Abstract 24P
Background
The purpose of this study was to evaluate the efficacy of docetaxel/cisplatin chemotherapy followed by pelvic radiation therapy after staging surgery in high-risk endometrial cancer patients.
Methods
This was a prospective, phase 2, multicenter clinical trial. Eligible patients included surgically staged stage I-II endometrial cancer with high-risk factors and stage III-IV endometrial cancer. Three cycles of chemotherapy consisting of docetaxel (70 mg/m2) and cisplatin (60mg/m2) was started within 5 weeks after staging surgery. Pelvic radiation therapy (45-50.4Gy) was started within 4 weeks after chemotherapy. The primary endpoint was progression-free survival (PFS).
Results
A total of 67 patients were enrolled but 9 were excluded. Median age was 54 years (range, 31-73 years). Forty patients (69%) had endometrioid adenocarcinoma. Stage was IIIC in 9 (15%), IVA in 15 (26%), and IVB in 11 patients (19%). Staging surgery was performed by open surgery in 27 patients (46%), laparoscopic surgery in 23 patients (40%), and robotic surgery in 8 patients (14%). Grade 3 and 4 hematologic toxicity was reported in 26 and 43 patients, grade 3 non-hematologic toxicity was reported in 13 patients. After a median follow-up of 58 months (range, 2-101 months), 11 patients had recurrence and 2 of them died of disease. PFS (± SE) was 90% (± 4%), 84.3% (± 4.8 %), 79.9% (± 5.5 %) at 1, 3, and 5 year, respectively. Overall survival (± SE) was 98.3% (± 1.7%), 96.2%, (± 2.6%), 96.2 (± 2.6%) at 1, 3, and 5 year, respectively.
Conclusions
Endometrial cancer with high risk factors could benefit from adjuvant chemotherapy using docetaxel/cisplatin followed by radiation therapy with manageable toxicities.

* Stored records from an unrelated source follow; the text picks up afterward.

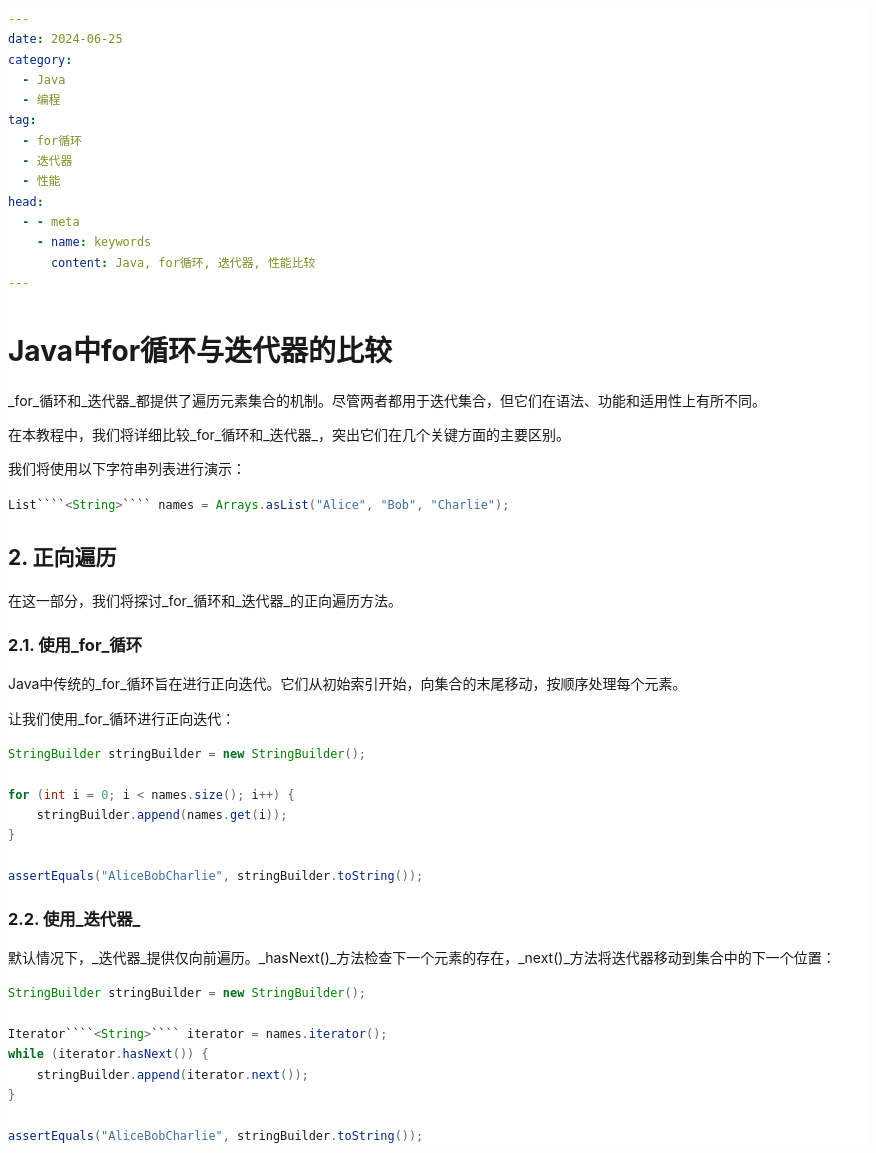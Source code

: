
 ```yaml
---
date: 2024-06-25
category:
  - Java
  - 编程
tag:
  - for循环
  - 迭代器
  - 性能
head:
  - - meta
    - name: keywords
      content: Java, for循环, 迭代器, 性能比较
---
```

# Java中for循环与迭代器的比较

_for_循环和_迭代器_都提供了遍历元素集合的机制。尽管两者都用于迭代集合，但它们在语法、功能和适用性上有所不同。

在本教程中，我们将详细比较_for_循环和_迭代器_，突出它们在几个关键方面的主要区别。

我们将使用以下字符串列表进行演示：

```java
List````<String>```` names = Arrays.asList("Alice", "Bob", "Charlie");
```

## 2. 正向遍历

在这一部分，我们将探讨_for_循环和_迭代器_的正向遍历方法。

### 2.1. 使用_for_循环

Java中传统的_for_循环旨在进行正向迭代。它们从初始索引开始，向集合的末尾移动，按顺序处理每个元素。

让我们使用_for_循环进行正向迭代：

```java
StringBuilder stringBuilder = new StringBuilder();

for (int i = 0; i < names.size(); i++) {
    stringBuilder.append(names.get(i));
}

assertEquals("AliceBobCharlie", stringBuilder.toString());
```

### 2.2. 使用_迭代器_

默认情况下，_迭代器_提供仅向前遍历。_hasNext()_方法检查下一个元素的存在，_next()_方法将迭代器移动到集合中的下一个位置：

```java
StringBuilder stringBuilder = new StringBuilder();

Iterator````<String>```` iterator = names.iterator();
while (iterator.hasNext()) {
    stringBuilder.append(iterator.next());
}

assertEquals("AliceBobCharlie", stringBuilder.toString());
```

Further studies are needed with the incorporation of biological agents to estimate the real benefit of these treatment strategy.
Clinical trial identification
NCT01461746.
Legal entity responsible for the study
The authors.
Funding
Has not received any funding.
Disclosure
All authors have declared no conflicts of interest.